Each entry below is to be copied verbatim.

Dataset entries
________

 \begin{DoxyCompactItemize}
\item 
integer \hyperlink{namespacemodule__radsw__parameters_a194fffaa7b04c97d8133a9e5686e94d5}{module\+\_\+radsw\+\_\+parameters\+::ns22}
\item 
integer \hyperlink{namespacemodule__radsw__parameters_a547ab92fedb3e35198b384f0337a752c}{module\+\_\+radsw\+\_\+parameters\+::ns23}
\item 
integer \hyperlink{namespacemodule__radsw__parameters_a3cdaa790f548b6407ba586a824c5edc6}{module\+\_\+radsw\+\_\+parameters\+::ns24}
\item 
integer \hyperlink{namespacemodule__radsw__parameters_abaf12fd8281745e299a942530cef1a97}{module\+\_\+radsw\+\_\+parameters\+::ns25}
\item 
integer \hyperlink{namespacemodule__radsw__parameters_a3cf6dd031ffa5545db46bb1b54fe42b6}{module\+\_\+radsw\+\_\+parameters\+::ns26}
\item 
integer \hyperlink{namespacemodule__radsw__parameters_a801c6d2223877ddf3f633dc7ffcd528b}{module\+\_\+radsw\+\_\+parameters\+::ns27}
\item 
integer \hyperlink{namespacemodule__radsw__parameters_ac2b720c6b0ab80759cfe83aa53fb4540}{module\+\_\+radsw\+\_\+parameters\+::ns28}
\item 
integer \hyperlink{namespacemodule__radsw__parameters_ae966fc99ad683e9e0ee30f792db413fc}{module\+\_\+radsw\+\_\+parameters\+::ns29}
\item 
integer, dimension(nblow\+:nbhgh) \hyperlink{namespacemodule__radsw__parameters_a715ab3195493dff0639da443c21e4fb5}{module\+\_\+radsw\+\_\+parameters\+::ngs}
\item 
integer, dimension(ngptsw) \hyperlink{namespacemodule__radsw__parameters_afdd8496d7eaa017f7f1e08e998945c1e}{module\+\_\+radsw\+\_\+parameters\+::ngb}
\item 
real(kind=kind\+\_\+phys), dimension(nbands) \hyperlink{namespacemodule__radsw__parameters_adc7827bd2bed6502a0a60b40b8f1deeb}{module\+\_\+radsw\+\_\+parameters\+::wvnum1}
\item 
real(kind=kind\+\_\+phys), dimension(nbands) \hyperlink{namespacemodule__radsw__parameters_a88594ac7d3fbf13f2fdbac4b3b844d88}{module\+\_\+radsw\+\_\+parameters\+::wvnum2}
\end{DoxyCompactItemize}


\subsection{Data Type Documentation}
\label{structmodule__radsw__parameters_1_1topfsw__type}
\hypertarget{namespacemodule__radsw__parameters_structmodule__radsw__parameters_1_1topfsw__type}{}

________

■ RESULT OF THIS EXERCISE ■
 \begin{DoxyCompactItemize}
\item 
integer \hyperlink{namespacemodule__radsw__parameters_a194fffaa7b04c97d8133a9e5686e94d5}{module\+\_\+radsw\+\_\+parameters\+::ns22}
\item 
integer \hyperlink{namespacemodule__radsw__parameters_a547ab92fedb3e35198b384f0337a752c}{module\+\_\+radsw\+\_\+parameters\+::ns23}
\item 
integer \hyperlink{namespacemodule__radsw__parameters_a3cdaa790f548b6407ba586a824c5edc6}{module\+\_\+radsw\+\_\+parameters\+::ns24}
\item 
integer \hyperlink{namespacemodule__radsw__parameters_abaf12fd8281745e299a942530cef1a97}{module\+\_\+radsw\+\_\+parameters\+::ns25}
\item 
integer \hyperlink{namespacemodule__radsw__parameters_a3cf6dd031ffa5545db46bb1b54fe42b6}{module\+\_\+radsw\+\_\+parameters\+::ns26}
\item 
integer \hyperlink{namespacemodule__radsw__parameters_a801c6d2223877ddf3f633dc7ffcd528b}{module\+\_\+radsw\+\_\+parameters\+::ns27}
\item 
integer \hyperlink{namespacemodule__radsw__parameters_ac2b720c6b0ab80759cfe83aa53fb4540}{module\+\_\+radsw\+\_\+parameters\+::ns28}
\item 
integer \hyperlink{namespacemodule__radsw__parameters_ae966fc99ad683e9e0ee30f792db413fc}{module\+\_\+radsw\+\_\+parameters\+::ns29}
\item 
integer, dimension(nblow\+:nbhgh) \hyperlink{namespacemodule__radsw__parameters_a715ab3195493dff0639da443c21e4fb5}{module\+\_\+radsw\+\_\+parameters\+::ngs}
\item 
integer, dimension(ngptsw) \hyperlink{namespacemodule__radsw__parameters_afdd8496d7eaa017f7f1e08e998945c1e}{module\+\_\+radsw\+\_\+parameters\+::ngb}
\item 
real(kind=kind\+\_\+phys), dimension(nbands) \hyperlink{namespacemodule__radsw__parameters_adc7827bd2bed6502a0a60b40b8f1deeb}{module\+\_\+radsw\+\_\+parameters\+::wvnum1}
\item 
real(kind=kind\+\_\+phys), dimension(nbands) \hyperlink{namespacemodule__radsw__parameters_a88594ac7d3fbf13f2fdbac4b3b844d88}{module\+\_\+radsw\+\_\+parameters\+::wvnum2}
\end{DoxyCompactItemize}


\subsection{Data Type Documentation}
\label{structmodule__radsw__parameters_1_1topfsw__type}
\hypertarget{namespacemodule__radsw__parameters_structmodule__radsw__parameters_1_1topfsw__type}{}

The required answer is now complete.